Aufgefallen sind mir die feinen, transparenten Madonnenfiguren aus Seife in allen Farben anlässlich einer Ausstellung in der Stiftsbibliothek des Klosters St. Gallen schon vor zehn Jahren. Warum und wie lässt sich eine Kunstschaffende heutzutage auf religiöse Objekte ein? Marlies Pekarek, die Schöpferin dieser Figuren ist als Nicht-Katholikin per Zufall an das Thema «Madonna» gekommen. 

Madonnas, Installation mit Seifenskulpturen, Stiftsbibliothek St.Gallen (CH), 2009

Die Künstlerin ist 1957 in Bern geboren und protestantisch aufgewachsen. Mit 29 Jahren, während der Kunstschulzeit in Zürich, wurde Marlies Pekarek aufmerksam auf die Vielfalt der Darstellungen von Marienstatuen. Sie besuchte diverse Marien-Pilgerorte, so auch Einsiedeln mit der schwarzen Madonna. Dort sah sie die Souvenirläden mit den kitschigen Plastikmadonnen. Sie reagierte auf diese für sie absurd wirkenden Objekte und den Handel damit sehr ambivalent. Diese Spannung inspirierte sie dazu, einen solchen Laden gänzlich aus Seife selber herzustellen.
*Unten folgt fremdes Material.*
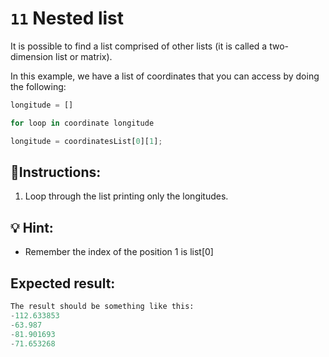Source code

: # `11` Nested list

It is possible to find a list comprised of other lists (it is called a two-dimension list or matrix).

In this example, we have a list of coordinates that you can access by doing the following:

```py
longitude = []

for loop in coordinate longitude

longitude = coordinatesList[0][1];
```

## 📝Instructions:

1. Loop through the list printing only the longitudes.

## 💡 Hint:

- Remember the index of the position 1 is list[0]

## Expected result:

```py
The result should be something like this:
-112.633853
-63.987
-81.901693
-71.653268
```

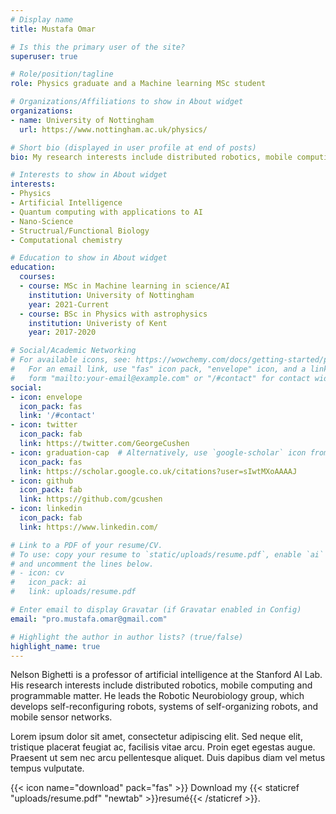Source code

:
```yaml
---
# Display name
title: Mustafa Omar

# Is this the primary user of the site?
superuser: true

# Role/position/tagline
role: Physics graduate and a Machine learning MSc student

# Organizations/Affiliations to show in About widget
organizations:
- name: University of Nottingham
  url: https://www.nottingham.ac.uk/physics/

# Short bio (displayed in user profile at end of posts)
bio: My research interests include distributed robotics, mobile computing and programmable matter.

# Interests to show in About widget
interests:
- Physics
- Artificial Intelligence
- Quantum computing with applications to AI
- Nano-Science
- Structrual/Functional Biology
- Computational chemistry

# Education to show in About widget
education:
  courses:
  - course: MSc in Machine learning in science/AI
    institution: University of Nottingham
    year: 2021-Current
  - course: BSc in Physics with astrophysics
    institution: Univeristy of Kent
    year: 2017-2020

# Social/Academic Networking
# For available icons, see: https://wowchemy.com/docs/getting-started/page-builder/#icons
#   For an email link, use "fas" icon pack, "envelope" icon, and a link in the
#   form "mailto:your-email@example.com" or "/#contact" for contact widget.
social:
- icon: envelope
  icon_pack: fas
  link: '/#contact'
- icon: twitter
  icon_pack: fab
  link: https://twitter.com/GeorgeCushen
- icon: graduation-cap  # Alternatively, use `google-scholar` icon from `ai` icon pack
  icon_pack: fas
  link: https://scholar.google.co.uk/citations?user=sIwtMXoAAAAJ
- icon: github
  icon_pack: fab
  link: https://github.com/gcushen
- icon: linkedin
  icon_pack: fab
  link: https://www.linkedin.com/

# Link to a PDF of your resume/CV.
# To use: copy your resume to `static/uploads/resume.pdf`, enable `ai` icons in `params.toml`, 
# and uncomment the lines below.
# - icon: cv
#   icon_pack: ai
#   link: uploads/resume.pdf

# Enter email to display Gravatar (if Gravatar enabled in Config)
email: "pro.mustafa.omar@gmail.com"

# Highlight the author in author lists? (true/false)
highlight_name: true
---
```


Nelson Bighetti is a professor of artificial intelligence at the Stanford AI Lab. His research interests include distributed robotics, mobile computing and programmable matter. He leads the Robotic Neurobiology group, which develops self-reconfiguring robots, systems of self-organizing robots, and mobile sensor networks.

Lorem ipsum dolor sit amet, consectetur adipiscing elit. Sed neque elit, tristique placerat feugiat ac, facilisis vitae arcu. Proin eget egestas augue. Praesent ut sem nec arcu pellentesque aliquet. Duis dapibus diam vel metus tempus vulputate.

{{< icon name="download" pack="fas" >}} Download my {{< staticref "uploads/resume.pdf" "newtab" >}}resumé{{< /staticref >}}.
Seife suggeriert Reinigung, aber auch Vergänglichkeit. 

Relikte & Reliquien, MEWO Kunsthalle Memmingen (D), 2017

Marlies Pekarek erzählt von ihrer künstlerischen Arbeit bestehend aus langen und intensiven Recherchen. Sie schildert ihr Studium von Ritualen, Kulten und Kulturen und die daraus bei ihr entstehenden Assoziationen. Sie konnte zum Beispiel die Bedeutung der jungfräulichen Empfängnis Mariens und die Paradoxie der Darstellungen und Erklärungen dazu nicht verstehen. 
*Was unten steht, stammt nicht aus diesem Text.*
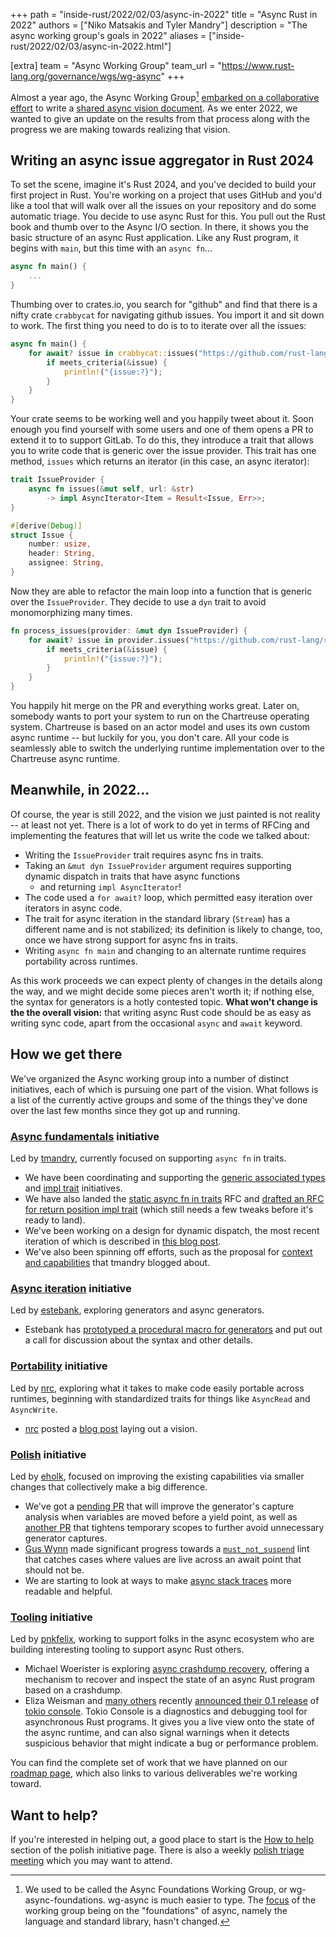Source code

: +++
path = "inside-rust/2022/02/03/async-in-2022"
title = "Async Rust in 2022"
authors = ["Niko Matsakis and Tyler Mandry"]
description = "The async working group's goals in 2022"
aliases = ["inside-rust/2022/02/03/async-in-2022.html"]

[extra]
team = "Async Working Group"
team_url = "https://www.rust-lang.org/governance/wgs/wg-async"
+++

Almost a year ago, the Async Working Group[^name] [embarked on a collaborative effort][ce] to write a [shared async vision document][avd]. As we enter 2022, we wanted to give an update on the results from that process along with the progress we are making towards realizing that vision.

[^name]: We used to be called the Async Foundations Working Group, or wg-async-foundations. wg-async is much easier to type. The [focus][charter] of the working group being on the "foundations" of async, namely the language and standard library, hasn't changed.

[charter]: https://rust-lang.github.io/wg-async/CHARTER.html
[ce]: https://blog.rust-lang.org/2021/03/18/async-vision-doc.html
[avd]: https://rust-lang.github.io/wg-async/vision.html

## Writing an async issue aggregator in Rust 2024

To set the scene, imagine it's Rust 2024, and you've decided to build your first project in Rust. You're working on a project that uses GitHub and you'd like a tool that will walk over all the issues on your repository and do some automatic triage. You decide to use async Rust for this. You pull out the Rust book and thumb over to the Async I/O section. In there, it shows you the basic structure of an async Rust application. Like any Rust program, it begins with `main`, but this time with an `async fn`...

```rust
async fn main() {
    ...
}
```

Thumbing over to crates.io, you search for "github" and find that there is a nifty crate `crabbycat` for navigating github issues. You import it and sit down to work. The first thing you need to do is to to iterate over all the issues:

```rust
async fn main() {
    for await? issue in crabbycat::issues("https://github.com/rust-lang/rust") {
        if meets_criteria(&issue) {
            println!("{issue:?}");
        }
    }
}
```

Your crate seems to be working well and you happily tweet about it. Soon enough you find yourself with some users and one of them opens a PR to extend it to to support GitLab. To do this, they introduce a trait that allows you to write code that is generic over the issue provider. This trait has one method, `issues` which returns an iterator (in this case, an async iterator):

```rust
trait IssueProvider {
    async fn issues(&mut self, url: &str)
        -> impl AsyncIterator<Item = Result<Issue, Err>>;
}

#[derive(Debug)]
struct Issue {
    number: usize,
    header: String,
    assignee: String,
}
```

Now they are able to refactor the main loop into a function that is generic over the `IssueProvider`. They decide to use a `dyn` trait to avoid monomorphizing many times.

```rust
fn process_issues(provider: &mut dyn IssueProvider) {
    for await? issue in provider.issues("https://github.com/rust-lang/rust") {
        if meets_criteria(&issue) {
            println!("{issue:?}");
        }
    }
}
```

You happily hit merge on the PR and everything works great. Later on, somebody wants to port your system to run on the Chartreuse operating system. Chartreuse is based on an actor model and uses its own custom async runtime -- but luckily for you, you don't care. All your code is seamlessly able to switch the underlying runtime implementation over to the Chartreuse async runtime.

## Meanwhile, in 2022...

Of course, the year is still 2022, and the vision we just painted is not reality -- at least not yet. There is a lot of work to do yet in terms of RFCing and implementing the features that will let us write the code we talked about:

* Writing the `IssueProvider` trait requires async fns in traits.
* Taking an `&mut dyn IssueProvider` argument requires supporting dynamic dispatch in traits that have async functions
    * and returning `impl AsyncIterator`!
* The code used a `for await?` loop, which permitted easy iteration over iterators in async code.
* The trait for async iteration in the standard library (`Stream`) has a different name and is not stabilized; its definition is likely to change, too, once we have strong support for async fns in traits.
* Writing `async fn main` and changing to an alternate runtime requires portability across runtimes.

As this work proceeds we can expect plenty of changes in the details along the way, and we might decide some pieces aren't worth it; if nothing else, the syntax for generators is a hotly contested topic. **What won't change is the the overall vision:** that writing async Rust code should be as easy as writing sync code, apart from the occasional `async` and `await` keyword.

## How we get there

We've organized the Async working group into a number of distinct initiatives, each of which is pursuing one part of the vision. What follows is a list of the currently active groups and some of the things they've done over the last few months since they got up and running.

### [Async fundamentals][afi] initiative

Led by [tmandry], currently focused on supporting `async fn` in traits.

* We have been coordinating and supporting the [generic associated types](https://rust-lang.github.io/generic-associated-types-initiative/) and [impl trait](https://rust-lang.github.io/impl-trait-initiative/) initiatives.
* We have also landed the [static async fn in traits](https://rust-lang.github.io/rfcs/3185-static-async-fn-in-trait.html) RFC and [drafted an RFC for return position impl trait][rpit] (which still needs a few tweaks before it's ready to land).
* We've been working on a design for dynamic dispatch, the most recent iteration of which is described in [this blog post][dyn7].
* We've also been spinning off efforts, such as the proposal for [context and capabilities][cac] that tmandry blogged about.

### [Async iteration][aii] initiative

Led by [estebank], exploring generators and async generators.

* Estebank has [prototyped a procedural macro for generators](https://estebank.github.io/rust-iterator-item-syntax.html) and put out a call for discussion about the syntax and other details.

### [Portability][pi] initiative

Led by [nrc], exploring what it takes to make code easily portable across runtimes, beginning with standardized traits for things like `AsyncRead` and `AsyncWrite`.

* [nrc] posted a [blog post](https://www.ncameron.org/blog/portable-and-interoperable-async-rust/) laying out a vision.

### [Polish][polish] initiative

Led by [eholk], focused on improving the existing capabilities via smaller changes that collectively make a big difference.
* We've got a [pending PR][#91032] that will improve the generator's capture analysis when variables are moved before a yield point, as well as [another PR][#92508] that tightens temporary scopes to further avoid unnecessary generator captures.
* [Gus Wynn] made significant progress towards a [`must_not_suspend`][#88865] lint that catches cases where values are live across an await point that should not be.
* We are starting to look at ways to make [async stack traces][stack-traces] more readable and helpful.

### [Tooling][ti] initiative

Led by [pnkfelix], working to support folks in the async ecosystem who are building interesting tooling to support async Rust others.
* Michael Woerister is exploring [async crashdump recovery](https://github.com/rust-lang/async-crashdump-debugging-initiative), offering a mechanism to recover and inspect the state of an async Rust program based on a crashdump.
* Eliza Weisman and [many others](https://tokio.rs/blog/2021-12-announcing-tokio-console#thanks-to) recently [announced their 0.1 release](https://tokio.rs/blog/2021-12-announcing-tokio-console) of [tokio console](https://github.com/tokio-rs/console). Tokio Console is a diagnostics and debugging tool for asynchronous Rust programs. It gives you a live view onto the state of the async runtime, and can also signal warnings  when it detects suspicious behavior that might indicate a bug or performance problem.

You can find the complete set of work that we have planned on our [roadmap page](https://rust-lang.github.io/wg-async/vision/roadmap.html), which also links to various deliverables we're working toward.

[cac]: https://tmandry.gitlab.io/blog/posts/2021-12-21-context-capabilities/
[#88865]: https://github.com/rust-lang/rust/pull/88865
[#91032]: https://github.com/rust-lang/rust/issues/91032
[#92508]: https://github.com/rust-lang/rust/pull/92508
[estebank]: https://github.com/estebank
[nrc]: https://github.com/nrc
[eholk]: https://github.com/eholk
[Gus Wynn]: https://github.com/guswynn
[pnkfelix]: https://github.com/pnkfelix
[afi]: https://rust-lang.github.io/async-fundamentals-initiative/
[aii]: https://estebank.github.io/rust-iterator-item-syntax.html
[pi]: https://www.ncameron.org/blog/portable-and-interoperable-async-rust/
[polish]: https://rust-lang.github.io/wg-async/vision/roadmap/polish.html
[dyn7]: http://smallcultfollowing.com/babysteps//blog/2022/01/07/dyn-async-traits-part-7/
[stack-traces]: https://rust-lang.github.io/wg-async/design_docs/async_stack_traces.html
[rpit]: https://github.com/rust-lang/rfcs/pull/3193
[ti]: https://nikomatsakis.github.io/wg-async/vision/deliverables/tooling.html
[tmandry]: https://github.com/tmandry

## Want to help?

If you're interested in helping out, a good place to start is the [How to help] section of the polish initiative page. There is also a weekly [polish triage meeting](https://rust-lang.github.io/wg-async/triage.html) which you may want to attend.

[How to help]: https://rust-lang.github.io/wg-async/vision/roadmap/polish.html#-how-to-help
Dann hatte sie eine Eingebung. Im Dogenpalast in Venedig, im Raum der Renaissance, betrachtete sie ein kleines, unscheinbares Madonnenbild mit feinst gemustertem Ärmel. Während sie die Details studierte, hörte sie eine Stimme wie aus einem Mikrofon: «Madonna ist ein Symbol für die Geburt – Bei der Betonung der Jungfräulichkeit geht es nicht um die körperliche Empfängnis als solche, sondern um die allegorische Bedeutung des Empfangens eines Menschen – Weiblich und männlich – Das männliche Prinzip symbolisiert unser eigentliches Wesen, unsere Berufung zum Leben – Das weibliche Prinzip hingegen das Nährende, das wachsen und gedeihen lässt – Madonna versinnbildlicht die stärkste Energie bedingungslos lieben zu können». 
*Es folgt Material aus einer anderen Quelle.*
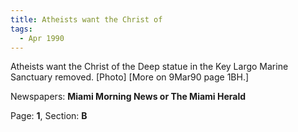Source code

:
 ```yaml
---  
title: Atheists want the Christ of  
tags:  
  - Apr 1990  
---  
```

  
Atheists want the Christ of the Deep statue in the Key Largo Marine Sanctuary removed. [Photo] [More on 9Mar90 page 1BH.]  
  
Newspapers: **Miami Morning News or The Miami Herald**  
  
Page: **1**, Section: **B** 
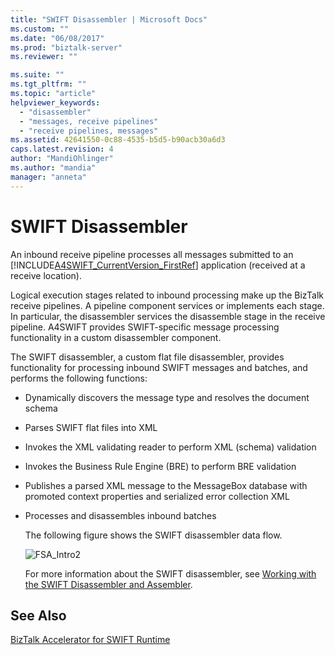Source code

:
 ```yaml
---
title: "SWIFT Disassembler | Microsoft Docs"
ms.custom: ""
ms.date: "06/08/2017"
ms.prod: "biztalk-server"
ms.reviewer: ""

ms.suite: ""
ms.tgt_pltfrm: ""
ms.topic: "article"
helpviewer_keywords: 
  - "disassembler"
  - "messages, receive pipelines"
  - "receive pipelines, messages"
ms.assetid: 42641550-0c88-4535-b5d5-b90acb30a6d3
caps.latest.revision: 4
author: "MandiOhlinger"
ms.author: "mandia"
manager: "anneta"
---
```

# SWIFT Disassembler
An inbound receive pipeline processes all messages submitted to an [!INCLUDE[A4SWIFT_CurrentVersion_FirstRef](../../includes/a4swift-currentversion-firstref-md.md)] application (received at a receive location).  
  
 Logical execution stages related to inbound processing make up the BizTalk receive pipelines. A pipeline component services or implements each stage. In particular, the disassembler services the disassemble stage in the receive pipeline. A4SWIFT provides SWIFT-specific message processing functionality in a custom disassembler component.  
  
 The SWIFT disassembler, a custom flat file disassembler, provides functionality for processing inbound SWIFT messages and batches, and performs the following functions:  
  
- Dynamically discovers the message type and resolves the document schema  
  
- Parses SWIFT flat files into XML  
  
- Invokes the XML validating reader to perform XML (schema) validation  
  
- Invokes the Business Rule Engine (BRE) to perform BRE validation  
  
- Publishes a parsed XML message to the MessageBox database with promoted context properties and serialized error collection XML  
  
- Processes and disassembles inbound batches  
  
  The following figure shows the SWIFT disassembler data flow.  
  
  ![](../../adapters-and-accelerators/accelerator-swift/media/fsa-intro2.gif "FSA_Intro2")  
  
  For more information about the SWIFT disassembler, see [Working with the SWIFT Disassembler and Assembler](../../adapters-and-accelerators/accelerator-swift/working-with-the-swift-disassembler-and-assembler.md).  
  
## See Also  
 [BizTalk Accelerator for SWIFT Runtime](../../adapters-and-accelerators/accelerator-swift/biztalk-accelerator-for-swift-runtime.md)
Die Faszination an der Figur der «Himmelskönigin» blieb und sie setzte ihre Projekte mit «Madonnas, Queens & Other Heroes» fort. Dabei arbeitet sie mit verschiedensten Materialien. In ihren Zeichnungen zum Beispiel malt sie die Gestalten mit schwarzer Wasserfarbe auf zusammengenähte Bogen aus rosa Wachspapier. Die Zeichentinte perlt an der glatten Oberfläche ab, wodurch ein Muster entsteht, das wie Spitzen anmutet.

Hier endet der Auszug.